Lima is a town and district of the San Pedro Department, Paraguay. It has about 10,000 inhabitants.

It is more than 330 km from Asunción. It was founded in 1792 and it is credited to Fray Pedro Bartolome, as a mission with Guanás Indians, on the shores of Aguaray River. Lima was founded in 1901, as the 2nd district.

== Geography ==
The district has an area of approximately 992 km2. It is bordered on the north by the District of Nueva Germania and the District of Santa Rosa del Aguaray, both districts separated by the Aguaray Guazú River. To the south are the District of San Pablo and the District of Choré. The Jejui Guazú River; separates the two districts. To the east lies the District General Isidro Resquín. At the west lies the District of San Pedro de Ycuamandiyú, and the District of Nueva Germania, the Aguaray Guazú River separates both districts.

The Jejuí Guazú River flows through Lima.

The climate is wet and rainy, the relative humidity is 70 to 80%. The average temperature is 23 °C, the highest in summer is 35 °C and the least is 10 °C.

== Demographics ==
The District of Lima, according to the National Housing Census for 2002 has a total population of 10,367 inhabitants. In the urban area the amount is of 2,131 inhabitants, and in the rural area is 8,236 inhabitants.

Its rural population is 79.44% of the total population.

The total households in the district amounts to the amount of 2,064, of which corresponds to households in urban areas the number of 506, and in rural areas the number of 1,558 households, representing 75.48% of the households living in rural areas.

The predominant language is Guarani, that is approximately spoken by the 80% of the population. Spanish and Guarani (Jopara) is spoken by 20% of the remaining population.

== History ==
It is one of the typical populations born at the end of eighteenth century to retain a strong Franciscan mark, while Choré and Guayaybi are notable for their intense agricultural production.

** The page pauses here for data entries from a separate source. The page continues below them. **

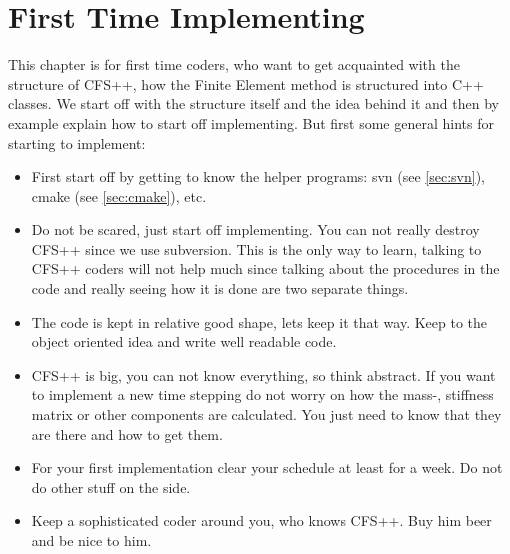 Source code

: \chapter{First Time Implementing}
\label{sec:first_time_implementing}
This chapter is for first time coders, who want to get acquainted with the
structure of CFS++, how the Finite Element method is structured into C++
classes. We start off with the structure itself and the idea behind it and then
by example explain how to start off implementing. But first some general hints
for starting to implement:
\begin{itemize}
  \item First start off by getting to know the helper programs: svn (see
    \ref{sec:svn}), cmake (see \ref{sec:cmake}), etc. 
  \item Do not be scared, just start off implementing. You can not really
    destroy CFS++ since we use subversion. This is the only way to learn,
    talking to CFS++ coders will not help much since talking about the
    procedures in the code and really seeing how it is done are two separate
    things.
  \item The code is kept in relative good shape, lets keep it that way. Keep
    to the object oriented idea and write well readable code.
  \item CFS++ is big, you can not know everything, so think abstract. If you
    want to implement a new time stepping do not worry on how the mass-,
    stiffness matrix or other components are calculated. You just need to know
    that they are there and how to get them.
  \item For your first implementation clear your schedule at least for a week.
    Do not do other stuff on the side.
  \item Keep a sophisticated coder around you, who knows CFS++. Buy him beer and
    be nice to him.
\end{itemize}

Until today it retains its old adobe church, built in colonial times.

== Transport ==
The district is accessible by Route 3 General Elizardo Aquino, and Route No. 11 Juana de Lara.

Today, this district has public transport services with interdistrict services and daily services up to the country's capital, and also to Ciudad del Este Pedro Juan Caballero Brazil, Argentina and Chile.

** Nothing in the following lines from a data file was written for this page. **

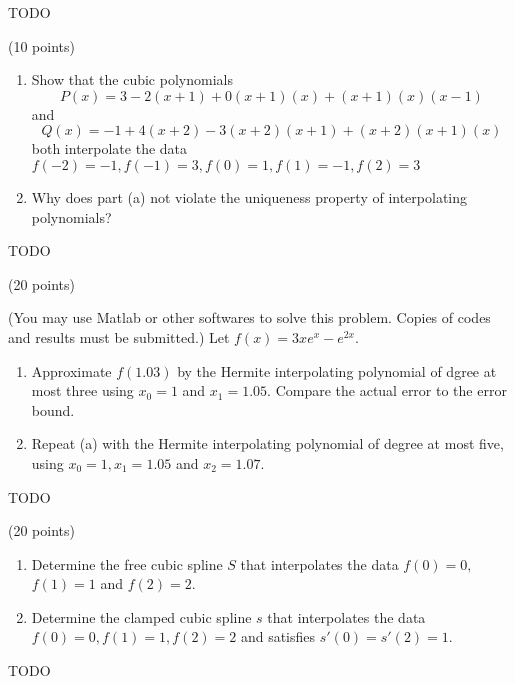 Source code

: \documentclass[10pt]{jhwhw}
\begin{document}
\solution

	TODO

\problem{} (10 points)

	\begin{enumerate}
		\item Show that the cubic polynomials
			$$
				P(x) = 3 - 2(x+1) + 0(x+1)(x) + (x+1)(x)(x-1)
			$$
			and
			$$
				Q(x) = -1 + 4(x+2) - 3(x+2)(x+1) + (x+2)(x+1)(x)
			$$
			both interpolate the data
			$f(-2) = -1, f(-1) = 3, f(0) = 1, f(1) = -1, f(2) = 3$
		\item Why does part (a) not violate the uniqueness property of interpolating 
			polynomials?
	\end{enumerate}

\solution

	TODO

\problem{} (20 points)

	(You may use Matlab or other softwares to solve this problem. Copies of codes and results
	must be submitted.)
	Let $f(x) = 3xe^x - e^{2x}$.
	\begin{enumerate}
		\item Approximate $f(1.03)$ by the Hermite interpolating polynomial of dgree at most
			three using $x_0 = 1$ and $x_1 = 1.05$. Compare the actual error to the error bound.
		\item Repeat (a) with the Hermite interpolating polynomial of degree at most five,
			using $x_0=1, x_1=1.05$ and $x_2 = 1.07$.
	\end{enumerate}

\solution

	TODO

\problem{} (20 points)

	\begin{enumerate}
		\item Determine the free cubic spline $S$ that interpolates the data $f(0) = 0,$
			$f(1) =1$ and $f(2)=2$.
		\item Determine the clamped cubic spline $s$ that interpolates the data
			$f(0) = 0, f(1) = 1, f(2) = 2$ and satisfies $s'(0) = s'(2) = 1$.
	\end{enumerate}

\solution

	TODO
\end{document}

The District has an airport (runway).

== Communal fields ==
At present, "INDERT", formerly the Rural Welfare Institute, has enabled the following:
In 1984, by Resolution No. 1753, with an area of 146 ha. The Colony Sargento Montanía.

In 1998, by Resolution No. 1165, with an area of 179 ha. The Colony San Jose del Norte.

There are also colonies: Loma Clavel, with an area of 180 ha. Mayor Hermosa-COSTA PUCU with an area of 1167 hectares. And the Mayor of Hermosa-Sgto. Montania.

In the District of Lima, is the Ecological Reserve Capiitindy with an area of 102 hectares, which was created in 1995, by Resolution No. 1251.

=== Indigenous colonies ===
It is the community Avariyu with an area of 237 ha, in the years 1980 and 1991, by Resolution No. 789.799, and 1623 respectively.

== Economy ==
The city is a major center of activity that includes livestock production of cattle, horses, sheep and pigs.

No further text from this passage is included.